ACTIVITY:
Between the line containing "Lower adoption rate" and the line containing "merge group work" lies a run of lines; give that run again exactly, with both of those lines, and nothing else from the entries below.

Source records
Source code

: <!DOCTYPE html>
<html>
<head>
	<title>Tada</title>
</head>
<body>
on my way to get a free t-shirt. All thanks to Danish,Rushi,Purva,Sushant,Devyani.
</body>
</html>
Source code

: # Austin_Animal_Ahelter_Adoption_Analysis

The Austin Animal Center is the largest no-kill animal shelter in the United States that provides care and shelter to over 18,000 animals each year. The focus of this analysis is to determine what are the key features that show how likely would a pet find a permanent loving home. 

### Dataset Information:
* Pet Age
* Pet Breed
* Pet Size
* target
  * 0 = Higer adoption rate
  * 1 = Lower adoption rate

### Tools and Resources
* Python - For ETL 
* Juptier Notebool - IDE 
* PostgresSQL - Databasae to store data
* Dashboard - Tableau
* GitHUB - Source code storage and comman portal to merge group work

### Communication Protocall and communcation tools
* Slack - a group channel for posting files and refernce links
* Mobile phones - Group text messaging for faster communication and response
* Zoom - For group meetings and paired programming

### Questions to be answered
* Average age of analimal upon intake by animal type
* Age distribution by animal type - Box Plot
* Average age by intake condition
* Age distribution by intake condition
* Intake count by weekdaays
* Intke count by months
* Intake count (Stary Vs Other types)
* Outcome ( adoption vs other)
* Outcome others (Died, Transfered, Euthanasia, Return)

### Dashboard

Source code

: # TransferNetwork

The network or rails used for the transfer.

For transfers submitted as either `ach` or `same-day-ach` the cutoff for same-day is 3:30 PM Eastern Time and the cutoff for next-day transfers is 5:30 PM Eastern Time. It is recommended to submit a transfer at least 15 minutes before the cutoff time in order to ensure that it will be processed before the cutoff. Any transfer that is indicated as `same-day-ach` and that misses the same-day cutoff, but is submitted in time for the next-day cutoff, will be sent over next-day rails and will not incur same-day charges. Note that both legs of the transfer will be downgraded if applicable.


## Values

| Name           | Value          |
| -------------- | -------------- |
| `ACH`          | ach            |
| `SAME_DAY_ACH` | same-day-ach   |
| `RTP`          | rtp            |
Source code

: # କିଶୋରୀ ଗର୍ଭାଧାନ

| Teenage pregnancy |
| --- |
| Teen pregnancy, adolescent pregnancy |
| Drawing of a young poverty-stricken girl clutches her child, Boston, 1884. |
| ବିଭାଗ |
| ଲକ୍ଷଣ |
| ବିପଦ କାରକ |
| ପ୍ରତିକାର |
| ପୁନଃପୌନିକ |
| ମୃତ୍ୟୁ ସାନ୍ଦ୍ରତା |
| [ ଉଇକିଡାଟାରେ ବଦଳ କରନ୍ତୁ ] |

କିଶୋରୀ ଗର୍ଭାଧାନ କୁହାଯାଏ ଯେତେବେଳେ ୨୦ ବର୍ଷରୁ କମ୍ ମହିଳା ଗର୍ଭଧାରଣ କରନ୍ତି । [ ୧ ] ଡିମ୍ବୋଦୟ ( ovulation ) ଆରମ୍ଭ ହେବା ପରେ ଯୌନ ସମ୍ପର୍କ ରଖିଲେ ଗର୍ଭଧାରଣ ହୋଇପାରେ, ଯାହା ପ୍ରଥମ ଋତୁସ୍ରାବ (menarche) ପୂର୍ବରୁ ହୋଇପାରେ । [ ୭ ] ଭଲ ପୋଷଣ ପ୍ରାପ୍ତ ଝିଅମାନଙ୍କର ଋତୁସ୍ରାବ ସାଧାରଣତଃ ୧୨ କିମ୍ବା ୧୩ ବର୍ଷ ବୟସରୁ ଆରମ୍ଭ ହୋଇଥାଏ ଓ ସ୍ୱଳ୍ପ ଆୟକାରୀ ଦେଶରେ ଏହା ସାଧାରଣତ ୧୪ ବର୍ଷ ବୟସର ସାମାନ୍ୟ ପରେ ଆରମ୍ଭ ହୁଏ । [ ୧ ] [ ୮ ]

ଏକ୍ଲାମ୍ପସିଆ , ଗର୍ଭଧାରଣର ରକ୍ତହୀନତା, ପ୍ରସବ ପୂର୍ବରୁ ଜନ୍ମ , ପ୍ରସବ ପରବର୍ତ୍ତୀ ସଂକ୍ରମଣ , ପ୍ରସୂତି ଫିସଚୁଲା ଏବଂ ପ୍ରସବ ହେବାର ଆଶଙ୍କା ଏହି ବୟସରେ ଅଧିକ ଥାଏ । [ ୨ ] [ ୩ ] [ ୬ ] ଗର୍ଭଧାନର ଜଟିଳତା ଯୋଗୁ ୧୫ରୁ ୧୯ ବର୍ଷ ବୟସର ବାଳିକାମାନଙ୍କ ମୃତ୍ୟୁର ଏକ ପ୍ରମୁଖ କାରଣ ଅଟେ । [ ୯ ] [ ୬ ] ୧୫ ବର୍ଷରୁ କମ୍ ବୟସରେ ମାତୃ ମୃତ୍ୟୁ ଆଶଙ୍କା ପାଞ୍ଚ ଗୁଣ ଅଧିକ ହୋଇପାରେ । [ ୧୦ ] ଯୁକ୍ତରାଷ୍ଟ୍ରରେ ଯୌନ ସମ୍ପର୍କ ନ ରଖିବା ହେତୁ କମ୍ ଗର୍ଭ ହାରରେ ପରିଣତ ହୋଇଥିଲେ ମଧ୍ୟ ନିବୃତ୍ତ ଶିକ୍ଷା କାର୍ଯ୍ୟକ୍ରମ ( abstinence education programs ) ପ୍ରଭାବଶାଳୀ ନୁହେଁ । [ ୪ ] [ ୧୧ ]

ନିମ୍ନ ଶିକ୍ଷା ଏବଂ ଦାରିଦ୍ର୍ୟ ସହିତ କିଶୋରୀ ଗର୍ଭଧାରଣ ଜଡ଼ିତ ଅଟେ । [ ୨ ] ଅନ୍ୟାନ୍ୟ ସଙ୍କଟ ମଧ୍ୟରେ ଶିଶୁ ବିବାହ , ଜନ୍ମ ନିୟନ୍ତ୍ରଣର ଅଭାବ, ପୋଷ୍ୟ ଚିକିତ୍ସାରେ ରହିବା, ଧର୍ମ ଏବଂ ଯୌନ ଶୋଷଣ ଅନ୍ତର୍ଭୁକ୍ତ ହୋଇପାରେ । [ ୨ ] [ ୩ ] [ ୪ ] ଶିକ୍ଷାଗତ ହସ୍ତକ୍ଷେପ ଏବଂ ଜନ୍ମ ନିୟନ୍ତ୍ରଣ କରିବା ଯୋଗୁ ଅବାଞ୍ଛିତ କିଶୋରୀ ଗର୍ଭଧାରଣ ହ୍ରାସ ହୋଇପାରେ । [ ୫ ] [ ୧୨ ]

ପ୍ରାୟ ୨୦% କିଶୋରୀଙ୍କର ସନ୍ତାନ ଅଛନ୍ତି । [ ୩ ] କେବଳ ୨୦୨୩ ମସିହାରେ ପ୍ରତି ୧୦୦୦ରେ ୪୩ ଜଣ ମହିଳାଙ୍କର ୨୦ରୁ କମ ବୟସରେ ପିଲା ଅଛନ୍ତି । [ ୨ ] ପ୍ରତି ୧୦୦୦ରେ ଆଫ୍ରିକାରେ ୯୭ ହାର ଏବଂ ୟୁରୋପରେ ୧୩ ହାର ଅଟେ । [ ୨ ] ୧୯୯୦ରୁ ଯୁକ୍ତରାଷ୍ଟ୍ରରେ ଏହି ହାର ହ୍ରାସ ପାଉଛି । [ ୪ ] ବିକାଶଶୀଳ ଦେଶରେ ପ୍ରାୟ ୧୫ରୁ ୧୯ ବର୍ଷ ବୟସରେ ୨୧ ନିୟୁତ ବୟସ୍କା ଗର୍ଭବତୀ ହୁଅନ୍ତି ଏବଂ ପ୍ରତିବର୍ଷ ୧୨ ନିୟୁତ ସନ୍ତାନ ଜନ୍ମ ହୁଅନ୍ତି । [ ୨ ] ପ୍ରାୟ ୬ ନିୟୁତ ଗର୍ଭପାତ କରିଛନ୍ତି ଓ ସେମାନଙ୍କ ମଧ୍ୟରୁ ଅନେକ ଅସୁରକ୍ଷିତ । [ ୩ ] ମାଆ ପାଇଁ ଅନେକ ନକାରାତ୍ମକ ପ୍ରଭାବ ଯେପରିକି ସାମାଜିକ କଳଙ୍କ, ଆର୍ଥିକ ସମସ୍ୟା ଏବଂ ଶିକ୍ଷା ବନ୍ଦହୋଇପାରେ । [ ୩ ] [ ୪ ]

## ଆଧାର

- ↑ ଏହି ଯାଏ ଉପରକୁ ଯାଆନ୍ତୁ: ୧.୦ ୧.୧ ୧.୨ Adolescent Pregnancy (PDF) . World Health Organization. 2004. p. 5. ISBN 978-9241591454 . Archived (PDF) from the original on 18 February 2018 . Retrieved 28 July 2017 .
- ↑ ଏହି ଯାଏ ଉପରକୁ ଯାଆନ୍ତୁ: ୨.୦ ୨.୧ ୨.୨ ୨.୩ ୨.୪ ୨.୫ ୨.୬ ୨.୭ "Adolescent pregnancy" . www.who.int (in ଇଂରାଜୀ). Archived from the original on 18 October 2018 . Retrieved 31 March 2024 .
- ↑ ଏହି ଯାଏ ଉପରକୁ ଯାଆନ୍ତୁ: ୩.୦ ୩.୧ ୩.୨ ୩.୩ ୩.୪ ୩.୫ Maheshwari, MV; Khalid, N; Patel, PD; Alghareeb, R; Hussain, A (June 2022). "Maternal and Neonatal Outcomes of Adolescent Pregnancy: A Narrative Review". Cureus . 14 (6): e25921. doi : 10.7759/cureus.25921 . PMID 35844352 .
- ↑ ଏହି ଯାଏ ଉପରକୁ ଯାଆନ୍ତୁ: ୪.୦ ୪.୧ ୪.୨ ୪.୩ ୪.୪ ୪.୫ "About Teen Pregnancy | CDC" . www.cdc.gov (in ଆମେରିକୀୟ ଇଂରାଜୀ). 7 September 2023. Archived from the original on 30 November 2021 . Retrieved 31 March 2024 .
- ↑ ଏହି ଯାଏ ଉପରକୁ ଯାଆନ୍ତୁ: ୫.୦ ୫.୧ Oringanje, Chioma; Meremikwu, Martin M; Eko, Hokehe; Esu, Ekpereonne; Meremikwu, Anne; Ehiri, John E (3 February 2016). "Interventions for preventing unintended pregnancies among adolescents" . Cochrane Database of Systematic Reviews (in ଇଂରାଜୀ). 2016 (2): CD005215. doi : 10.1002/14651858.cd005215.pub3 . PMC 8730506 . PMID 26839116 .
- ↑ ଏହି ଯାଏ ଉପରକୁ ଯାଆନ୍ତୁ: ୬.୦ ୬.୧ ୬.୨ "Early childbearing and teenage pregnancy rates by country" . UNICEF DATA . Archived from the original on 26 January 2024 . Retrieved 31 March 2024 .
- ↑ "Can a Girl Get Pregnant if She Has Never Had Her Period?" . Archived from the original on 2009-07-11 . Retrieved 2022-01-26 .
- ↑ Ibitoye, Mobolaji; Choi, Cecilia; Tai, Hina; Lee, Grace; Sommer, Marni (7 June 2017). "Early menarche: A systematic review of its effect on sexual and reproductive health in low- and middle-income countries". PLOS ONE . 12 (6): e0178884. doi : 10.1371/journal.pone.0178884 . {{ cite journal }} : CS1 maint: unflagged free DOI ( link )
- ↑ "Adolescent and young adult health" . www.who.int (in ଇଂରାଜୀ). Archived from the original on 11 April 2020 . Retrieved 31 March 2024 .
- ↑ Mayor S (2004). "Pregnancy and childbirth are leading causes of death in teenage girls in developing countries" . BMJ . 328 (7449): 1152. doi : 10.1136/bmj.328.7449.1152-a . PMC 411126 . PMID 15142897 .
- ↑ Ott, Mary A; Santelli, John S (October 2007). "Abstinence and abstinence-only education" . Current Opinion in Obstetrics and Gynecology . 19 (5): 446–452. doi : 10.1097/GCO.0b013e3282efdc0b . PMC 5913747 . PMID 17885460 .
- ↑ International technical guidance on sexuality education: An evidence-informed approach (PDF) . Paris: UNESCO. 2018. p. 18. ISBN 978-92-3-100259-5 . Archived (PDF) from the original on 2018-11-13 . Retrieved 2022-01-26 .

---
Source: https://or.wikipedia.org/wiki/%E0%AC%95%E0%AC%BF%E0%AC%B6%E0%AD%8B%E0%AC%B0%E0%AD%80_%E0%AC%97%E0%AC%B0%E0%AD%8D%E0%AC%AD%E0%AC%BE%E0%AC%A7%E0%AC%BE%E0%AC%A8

WRITTEN RESPONSE:
  * 1 = Lower adoption rate

### Tools and Resources
* Python - For ETL 
* Juptier Notebool - IDE 
* PostgresSQL - Databasae to store data
* Dashboard - Tableau
* GitHUB - Source code storage and comman portal to merge group work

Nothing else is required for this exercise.